# What is the mass of 5.42 cm^3 of table sugar?

From this site I learnt that the density of table sugar is $700$ $k g \cdot {m}^{-} 3$. So the answer is a bit under $4$ $g$.
In handier units this is: $700 \cdot \cancel{k g} \cdot \cancel{{m}^{-} 3} \times {10}^{3} \cdot g \cdot \cancel{k {g}^{-} 1} \times {10}^{-} 6 \cdot \cancel{{m}^{3}} \cdot c {m}^{-} 3$ $=$ $0.7 \cdot g \cdot c {m}^{-} 3$, or $0.7 \cdot g \cdot m L$.
So (finally) the answer to your question is $5.42 \cdot \cancel{c {m}^{-} 3} \times 0.7 \cdot g \cdot \cancel{c {m}^{3}}$ $=$ $4 \cdot g$ approximately!

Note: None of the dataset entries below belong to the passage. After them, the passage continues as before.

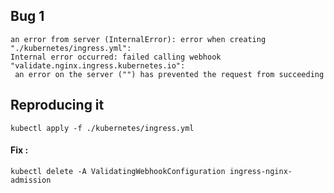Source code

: ## Bug 1
```shell
an error from server (InternalError): error when creating "./kubernetes/ingress.yml": 
Internal error occurred: failed calling webhook "validate.nginx.ingress.kubernetes.io":
 an error on the server ("") has prevented the request from succeeding
```
## Reproducing it
`kubectl apply -f ./kubernetes/ingress.yml`

#### Fix : 
`kubectl delete -A ValidatingWebhookConfiguration ingress-nginx-admission`


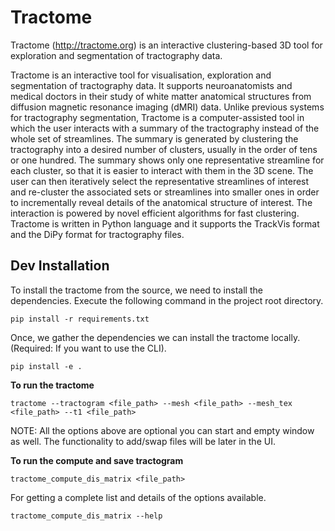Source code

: Tractome
========

Tractome (http://tractome.org) is an interactive clustering-based 3D tool for exploration and segmentation of tractography data.

Tractome is an interactive tool for visualisation, exploration and segmentation of tractography data. It supports neuroanatomists and medical doctors in their study of white matter anatomical structures from diffusion magnetic resonance imaging (dMRI) data. Unlike previous systems for tractography segmentation, Tractome is a computer-assisted tool in which the user interacts with a summary of the tractography instead of the whole set of streamlines. The summary is generated by clustering the tractography into a desired number of clusters, usually in the order of tens or one hundred. The summary shows only one representative streamline for each cluster, so that it is easier to interact with them in the 3D scene. The user can then iteratively select the representative streamlines of interest and re-cluster the associated sets or streamlines into smaller ones in order to incrementally reveal details of the anatomical structure of interest. The interaction is powered by novel efficient algorithms for fast clustering.  Tractome is written in Python language and it supports the TrackVis format and the DiPy format for tractography files.

## Dev Installation

To install the tractome from the source, we need to install the dependencies. Execute the following command in the project root directory.

```
pip install -r requirements.txt
```

Once, we gather the dependencies we can install the tractome locally. (Required: If you want to use the CLI).

```
pip install -e .
```

**To run the tractome**

```
tractome --tractogram <file_path> --mesh <file_path> --mesh_tex <file_path> --t1 <file_path>
```

NOTE: All the options above are optional you can start and empty window as well. The functionality to add/swap files will be later in the UI.

**To run the compute and save tractogram**

```
tractome_compute_dis_matrix <file_path>
```

For getting a complete list and details of the options available.

```
tractome_compute_dis_matrix --help
```
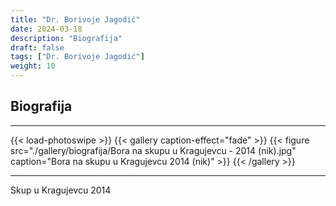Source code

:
 ```yaml
---
title: "Dr. Borivoje Jagodić"
date: 2024-03-18
description: "Biografija"
draft: false
tags: ["Dr. Borivoje Jagodić"]
weight: 10
---
```

## Biografija

<hr>
{{< load-photoswipe >}}
{{< gallery caption-effect="fade" >}}
  {{< figure src="./gallery/biografija/Bora na skupu u Kragujevcu - 2014 (nik).jpg" caption="Bora na skupu u Kragujevcu 2014 (nik)" >}}
{{< /gallery >}}
<hr>

<p class="text-center">Skup u Kragujevcu 2014</p>
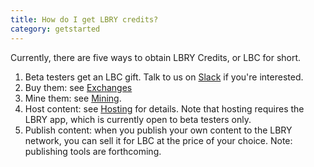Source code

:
 ```yaml
---
title: How do I get LBRY credits?
category: getstarted
---
```


Currently, there are five ways to obtain LBRY Credits, or LBC for short.

1. Beta testers get an LBC gift. Talk to us on [Slack](https://slack.lbry.io/) if
   you're interested.
1. Buy them: see [Exchanges](/faq/exchanges)
1. Mine them: see [Mining](/faq/mining-credits).
1. Host content: see [Hosting](/faq/host-content) for details. Note that
   hosting requires the LBRY app, which is currently open to beta testers only.
1. Publish content: when you publish your own content to the LBRY network, you can sell it for LBC at the price of your choice. Note: publishing tools are forthcoming.

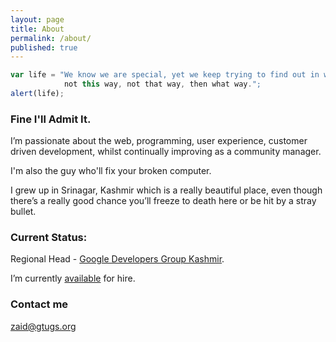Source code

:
 ```yaml
---
layout: page
title: About
permalink: /about/
published: true
---
```


```javascript
var life = "We know we are special, yet we keep trying to find out in what way: 
			not this way, not that way, then what way.";
alert(life);
```

### Fine I'll Admit It.

I’m passionate about the web, programming, user experience, customer driven development, whilst continually improving as a community manager.

I'm also the guy who'll fix your broken computer. 

I grew up in Srinagar, Kashmir  which is a really beautiful place, even though there’s a really good chance you’ll freeze to death here or be hit by a stray bullet.



### Current Status:

Regional Head - [Google Developers Group Kashmir](http://www.gdgkashmir.com). 

I’m currently [available](mailto:zaid@gtugs.org) for hire.

### Contact me

[zaid@gtugs.org](mailto:zaid@gtugs.org)
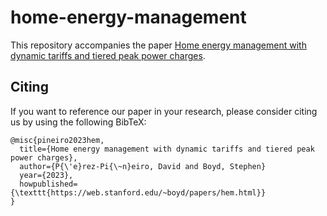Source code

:# home-energy-management

This repository accompanies the paper [Home energy management with dynamic tariffs and tiered peak power charges](https://web.stanford.edu/~boyd/papers/hem.html).

## Citing
If you want to reference our paper in your research, please consider citing us by using the following BibTeX:
```
@misc{pineiro2023hem,
  title={Home energy management with dynamic tariffs and tiered peak power charges},
  author={P{\'e}rez-Pi{\~n}eiro, David and Boyd, Stephen}
  year={2023},
  howpublished={\texttt{https://web.stanford.edu/~boyd/papers/hem.html}}
}
```
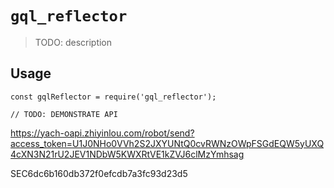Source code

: # `gql_reflector`

> TODO: description

## Usage

```
const gqlReflector = require('gql_reflector');

// TODO: DEMONSTRATE API
```

https://yach-oapi.zhiyinlou.com/robot/send?access_token=U1J0NHo0VVh2S2JXYUNtQ0cvRWNzOWpFSGdEQW5yUXQ4cXN3N21rU2JEV1NDbW5KWXRtVE1kZVJ6clMzYmhsag

SEC6dc6b160db372f0efcdb7a3fc93d23d5


#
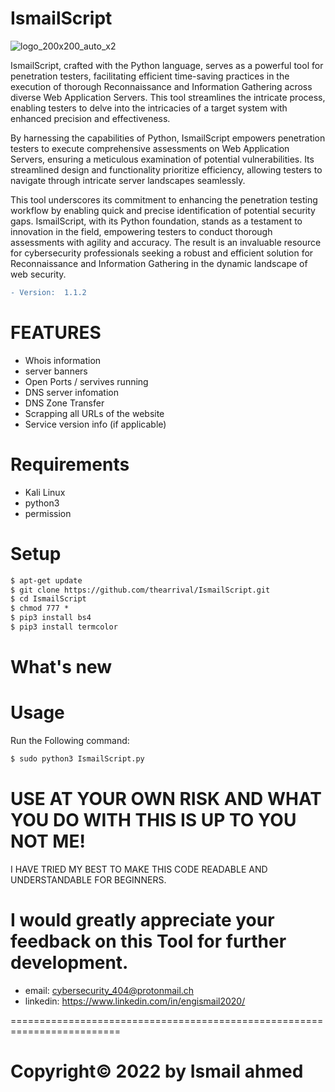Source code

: # IsmailScript

![logo_200x200_auto_x2](https://user-images.githubusercontent.com/27915465/151691466-a70eb52e-229b-410c-93c0-fd0f9cb8652b.jpg)


IsmailScript, crafted with the Python language, serves as a powerful tool for penetration testers, facilitating efficient time-saving practices in the execution of thorough Reconnaissance and Information Gathering across diverse Web Application Servers. This tool streamlines the intricate process, enabling testers to delve into the intricacies of a target system with enhanced precision and effectiveness.

By harnessing the capabilities of Python, IsmailScript empowers penetration testers to execute comprehensive assessments on Web Application Servers, ensuring a meticulous examination of potential vulnerabilities. Its streamlined design and functionality prioritize efficiency, allowing testers to navigate through intricate server landscapes seamlessly.

This tool underscores its commitment to enhancing the penetration testing workflow by enabling quick and precise identification of potential security gaps. IsmailScript, with its Python foundation, stands as a testament to innovation in the field, empowering testers to conduct thorough assessments with agility and accuracy. The result is an invaluable resource for cybersecurity professionals seeking a robust and efficient solution for Reconnaissance and Information Gathering in the dynamic landscape of web security.






```diff
- Version:  1.1.2
```


# FEATURES


- Whois information
- server banners
- Open Ports / servives running
- DNS server infomation
- DNS Zone Transfer
- Scrapping all URLs of the website
- Service version info (if applicable)


# Requirements

- Kali Linux
- python3
- permission

# Setup

```diff
$ apt-get update
$ git clone https://github.com/thearrival/IsmailScript.git
$ cd IsmailScript
$ chmod 777 *
$ pip3 install bs4
$ pip3 install termcolor
```

# What's new



# Usage 

Run the Following command:
```diff
$ sudo python3 IsmailScript.py 
```




# USE AT YOUR OWN RISK AND WHAT YOU DO WITH THIS IS UP TO YOU NOT ME!

I HAVE TRIED MY BEST TO MAKE THIS CODE READABLE AND UNDERSTANDABLE FOR BEGINNERS.

I would greatly appreciate your feedback on this Tool for further development.
=========================================================================
- email:      cybersecurity_404@protonmail.ch
- linkedin:   https://www.linkedin.com/in/engismail2020/

=========================================================================
# Copyright© 2022 by Ismail ahmed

It is a fact that sugar DOES NOT dissolve in hexanes. Given that ${\rho}_{\text{hexanes}}$ $=$ $0.67 \cdot g \cdot m L$, should sugar float in hexanes? Can you account for the fact that sucrose, ${C}_{12} {H}_{22} {O}_{11}$ is insoluble in hexanes?